元の場所にいたころの「本町東助」の刻字石です。(赤丸)
保存前の上戸田氷川神社3
埼玉県戸田市上戸田3‐20‐11 上戸田氷川神社

新たな設置場所がこちら。
右側の石の説明には「本町東助」とありますが、これ、違うんです。


上戸田氷川保存6

ちなみに、
左の石は「三ノ宮卯之助」「大盤石」です。

卯之助の「大盤石」は、元はここにありました。(赤丸)
保存前の上戸田氷川神社1

さて、問題の右の石です。
札には「資料⑫ 本町東助」となっていますが、
この石は「代地由五郎」が持った石なんです。

最初の写真の「本町東助石」と比べると、違いがはっきりわかります。
「東助石」はその隣の「資料⑬」と書かれた石なんです。

代地由五郎が持った石、もうひとつご覧ください。
下記のへいへいさんのブログから、写真をお借りしました。


「上戸田氷川神社の力石」">「上戸田氷川神社の力石」

「龜遊石 御蔵前代地 由五郎持之」

亀遊ぶ石

「龜遊石」の元の場所はこちら。(赤丸)

保存前の上戸田氷川神社2

そしてもう一つ、説明の札と石があわない箇所がありました。
これには手こずりました。

※斎藤氏やへいへいさんの情報頼みで、うまく把握できなかったのです。
 現地へ行かない弱点が露呈しました。

最初斎藤氏から、
「資料⑤」と「資料⑥」の石は逆に置かれていたと知らされたけれど、
写真がなかったので、
へいへいさんが個別に撮影した写真とにらめっこしたのです。

でも、
石と説明はピッタシで、どこも間違ってはいません。


下の写真は、「資料⑤」「奉納 五拾貫目 上戸田村 八五郎」

斎藤さんに「あってますよー」と伝えても「違ってます」って言うし。
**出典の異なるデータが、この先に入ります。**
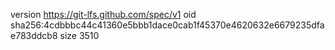 version https://git-lfs.github.com/spec/v1
oid sha256:4cdbbbc44c41360e5bbb1dace0cab1f45370e4620632e6679235dfae783ddcb8
size 3510
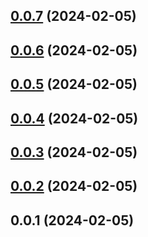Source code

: ## [0.0.7](https://github.com/enncy/items-adder-preview/compare/0.0.6...0.0.7) (2024-02-05)



## [0.0.6](https://github.com/enncy/items-adder-preview/compare/0.0.5...0.0.6) (2024-02-05)



## [0.0.5](https://github.com/enncy/items-adder-preview/compare/0.0.4...0.0.5) (2024-02-05)



## [0.0.4](https://github.com/enncy/items-adder-preview/compare/0.0.3...0.0.4) (2024-02-05)



## [0.0.3](https://github.com/enncy/items-adder-preview/compare/0.0.2...0.0.3) (2024-02-05)



## [0.0.2](https://github.com/enncy/items-adder-preview/compare/0.0.1...0.0.2) (2024-02-05)



## 0.0.1 (2024-02-05)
??
へいへい50貫目資料

「資料⑥」も、「奉納 五拾貫目余 上戸田 清次郎」で合っています。
ただし、札の「五十貫目余」の「五十」は間違いで、正しくは「五拾」です。

斎藤氏が言う「石の置き違い」ってなんなのよと、
うんうん唸ってハタと気づきました。

去年の斎藤さんのメールにあったひと言を思い出しました。


確かメールに、「へいへいさん、石の置き違いに気づいて、
ご自分のブログ上では正しい説明に置き換えてある」
と。

そういうことだったのか、フーッ

この二カ所の石の置き違いについて、
後日、斎藤氏が町会長さんへお知らせしたとのことなので、
今頃は正しい置き方になっているかと思います。

上戸田氷川保存4

もともとこの神社では力石を大切に扱ってくれていましたが、
新たにこのような立派な居場所を用意してくださったんです。

こうして手を加えつつ時代を越えて後世に伝えていく、
郷土の歴史が生き続けていくってことなんですよね。

私、思うんですよ。


力石ももちろんですが、
道の角にポツネンと立っているお地蔵さんや青面金剛像や道しるべ、
ほこりを被っていようが欠けていようが、
ああして立っていてくださるだけでも有難いって…。


「肥つき石」です。この石に触ると奇病に罹るとの言い伝えがあります。
針金で作った鳥居を供える風習、今も忘れずに奉納してありました。
CIMG5522_202303021929252de.jpg
静岡市葵区

野の花が添えられていたり、赤いヨダレかけが掛けてあったりすると、
見知らぬ人の温かさや優しさがほの見えて、心が和みます。

そして意識しなくても、そこを通るたびにそれが目に入る。
そういうなにげない日常って、
本当はすごく大事なことなのではないでしょうか。


それは大人になってから気づくことだけれど、
だからこそ思うんです。
人に居場所が必要であるように、石造物にも必要だってね。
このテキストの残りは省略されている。